Harper promise of balanced budget law called ‘toxic hypocrisy’
Critics say Conservatives' 1970's rhetoric speaks volumes to their lacking connection with today's middle-class.
Liberal Party of Canada
TORONTO — Cabinet ministers would see their pay docked 5% if the federal government fails to balance its books under proposed legislation critics denounced April 8 as symbolic at best, hypocrisy at worst.
In a politely received pre-election speech, Finance Minister Joe Oliver announced plans for a balanced-budget law promised by the Conservatives in the 2013 throne speech.

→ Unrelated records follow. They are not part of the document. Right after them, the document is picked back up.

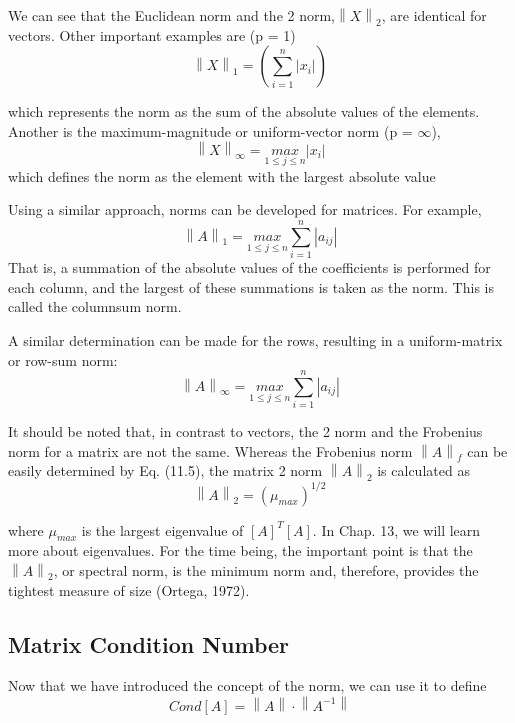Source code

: \documentclass[../main.tex]{subfiles}
\begin{document}
We can see that the Euclidean norm and the 2 norm,$\left \| X \right \|_{2}$, are identical for vectors. Other important examples are (p = 1)
\begin{equation}
\left \| X \right \|_{1}=
\left ( \sum_{i=1}^{n}\left | x_{i} \right | \right )
\end{equation}

which represents the norm as the sum of the absolute values of the elements. Another is the maximum-magnitude or uniform-vector norm (p = $\infty$),
\begin{equation}
\left \| X \right \|_{\infty}=
\underset{1\leq j\leq n}{max}\left | x_{i} \right |
\end{equation}
which defines the norm as the element with the largest absolute value

Using a similar approach, norms can be developed for matrices. For example,
\begin{equation}
\left \| A \right \|_{1}=
\underset{1\leq j\leq n}{max}\sum_{i=1}^{n}\left | a_{ij} \right |
\end{equation}
That is, a summation of the absolute values of the coefficients is performed for each column, and the largest of these summations is taken as the norm. This is called the columnsum norm.

A similar determination can be made for the rows, resulting in a uniform-matrix or row-sum norm:
\begin{equation}
\left \| A \right \|_{\infty}=
\underset{1\leq j\leq n}{max}\sum_{i=1}^{n}\left | a_{ij} \right |
\end{equation}

It should be noted that, in contrast to vectors, the 2 norm and the Frobenius norm for a matrix are not the same. Whereas the Frobenius norm $\left \| A \right \|_{f}$ can be easily determined by Eq. (11.5), the matrix 2 norm $\left \| A \right \|_{2}$ is calculated as
\begin{equation}
\left \| A \right \|_{2}=(\mu_{max})^{1/2}
\end{equation}

where $\mu_{max}$ is the largest eigenvalue of $[A]^{T} [A]$. In Chap. 13, we will learn more about eigenvalues. For the time being, the important point is that the $\left \| A \right \|_{2}$, or spectral norm, is the minimum norm and, therefore, provides the tightest measure of size (Ortega, 1972).

\subsection{Matrix Condition Number}
Now that we have introduced the concept of the norm, we can use it to define
$$Cond[A] = \left \| A \right \| \cdot \left \| A^{-1} \right \|$$
\end{document}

“The only acceptable deficit would be one that responds to a recession or to an ‘extraordinary’ circumstance – that is war or a natural disaster with a cost exceeding $3 billion in one year,” Oliver told the Economic Club.

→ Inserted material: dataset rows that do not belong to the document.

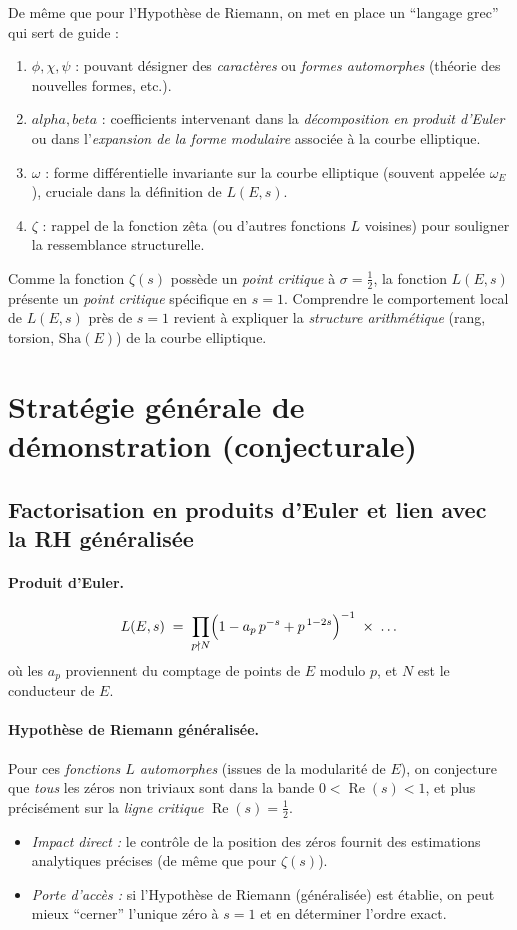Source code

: \documentclass[11pt]{article}
\def\alpha{alpha}%
\def\beta{beta}%
\newcommand{\Sh}{\mathrm{Sha}}
\begin{document}
De même que pour l'Hypothèse de Riemann, on met en place un “langage grec” qui sert de guide :

\begin{enumerate}
  \item \(\phi, \chi, \psi\) : pouvant désigner des \emph{caractères} ou \emph{formes automorphes} (théorie des nouvelles formes, etc.).
  \item \(\alpha, \beta\) : coefficients intervenant dans la \emph{décomposition en produit d'Euler} ou dans l'\emph{expansion de la forme modulaire} associée à la courbe elliptique.
  \item \(\omega\) : forme différentielle invariante sur la courbe elliptique (souvent appelée \(\omega_E\)), cruciale dans la définition de $L(E,s)$.
  \item \(\zeta\) : rappel de la fonction zêta (ou d'autres fonctions $L$ voisines) pour souligner la ressemblance structurelle.
\end{enumerate}

Comme la fonction $\zeta(s)$ possède un \emph{point critique} à $\sigma=\tfrac12$, la fonction $L(E,s)$ présente un \emph{point critique} spécifique en $s=1$. Comprendre le comportement local de $L(E,s)$ près de $s=1$ revient à expliquer la \emph{structure arithmétique} (rang, torsion, \(\Sh(E)\)) de la courbe elliptique.

\section{Stratégie générale de démonstration (conjecturale)}

\subsection{Factorisation en produits d'Euler et lien avec la RH généralisée}

\paragraph{Produit d'Euler.}
\[
  L(E,s) \;=\; 
  \prod_{p \nmid N} \Bigl(1 - a_p\,p^{-s} + p^{\,1-2s}\Bigr)^{-1} \;\times\;\dots
\]
où les $a_p$ proviennent du comptage de points de $E$ modulo $p$, et $N$ est le conducteur de $E$.

\paragraph{Hypothèse de Riemann généralisée.}
Pour ces \emph{fonctions $L$ automorphes} (issues de la modularité de $E$), on conjecture que \emph{tous} les zéros non triviaux sont dans la bande $0 < \operatorname{Re}(s) < 1$, et plus précisément sur la \emph{ligne critique} $\operatorname{Re}(s)=\tfrac12$.  
\begin{itemize}
  \item \emph{Impact direct :} le contrôle de la position des zéros fournit des estimations analytiques précises (de même que pour $\zeta(s)$).  
  \item \emph{Porte d'accès :} si l'Hypothèse de Riemann (généralisée) est établie, on peut mieux “cerner” l'unique zéro à $s=1$ et en déterminer l'ordre exact.
\end{itemize}
\end{document}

“The proposed bill would acknowledge the potential need for deficits to counter economic decline.”
In addition to the ministerial pay cut, a deficit would spark an automatic operating freeze, Oliver said.
Observers, however, suggested the Tories were looking to score political points by appealing to their constituents.

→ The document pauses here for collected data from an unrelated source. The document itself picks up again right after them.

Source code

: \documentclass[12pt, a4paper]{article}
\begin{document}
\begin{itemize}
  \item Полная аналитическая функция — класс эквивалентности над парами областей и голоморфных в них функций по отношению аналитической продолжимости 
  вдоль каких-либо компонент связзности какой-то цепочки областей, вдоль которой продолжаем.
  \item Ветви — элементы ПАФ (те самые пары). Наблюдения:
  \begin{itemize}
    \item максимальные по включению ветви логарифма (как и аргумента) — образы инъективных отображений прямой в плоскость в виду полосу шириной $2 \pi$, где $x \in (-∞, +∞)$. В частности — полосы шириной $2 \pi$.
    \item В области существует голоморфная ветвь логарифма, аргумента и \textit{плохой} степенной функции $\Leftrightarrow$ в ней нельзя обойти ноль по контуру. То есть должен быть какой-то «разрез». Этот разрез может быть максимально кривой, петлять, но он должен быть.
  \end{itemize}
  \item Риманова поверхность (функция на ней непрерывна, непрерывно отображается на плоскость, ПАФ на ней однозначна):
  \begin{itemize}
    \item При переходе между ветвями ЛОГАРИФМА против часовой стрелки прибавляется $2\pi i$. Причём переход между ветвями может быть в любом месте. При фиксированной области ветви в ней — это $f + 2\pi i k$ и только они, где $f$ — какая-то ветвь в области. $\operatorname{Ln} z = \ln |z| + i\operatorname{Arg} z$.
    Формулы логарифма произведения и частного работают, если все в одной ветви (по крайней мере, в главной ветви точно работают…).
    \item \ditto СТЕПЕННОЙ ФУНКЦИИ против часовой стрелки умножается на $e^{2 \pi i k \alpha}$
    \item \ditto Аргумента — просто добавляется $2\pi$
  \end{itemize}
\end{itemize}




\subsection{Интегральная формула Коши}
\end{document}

“It’s largely symbolic,” said Ian Lee, a business professor at Carleton University in Ottawa. “They have all kinds of ways of getting around it.”
Such legislation – already in effect in many provinces and American states – is popular among conservatives trying to show themselves to be sound fiscal managers.
Oliver, in fact, made several references to the “reckless” spending in the 1970s under then-Liberal prime minister Pierre Trudeau, and warned against a government under his son, Liberal Leader Justin Trudeau.
“Trudeau-era debt clung to Canada like a bad flu,” Oliver said. “(And Justin Trudeau) wants to spend money we do not have, increase taxes Canadians cannot afford, and repeal tax cuts families depend on.”
Both Opposition parties were scornful of what they called a death-bed repentance from a government that has racked up seven straight budget deficits since Prime Minister Stephen Harper promised in 2008 he would never run a shortfall.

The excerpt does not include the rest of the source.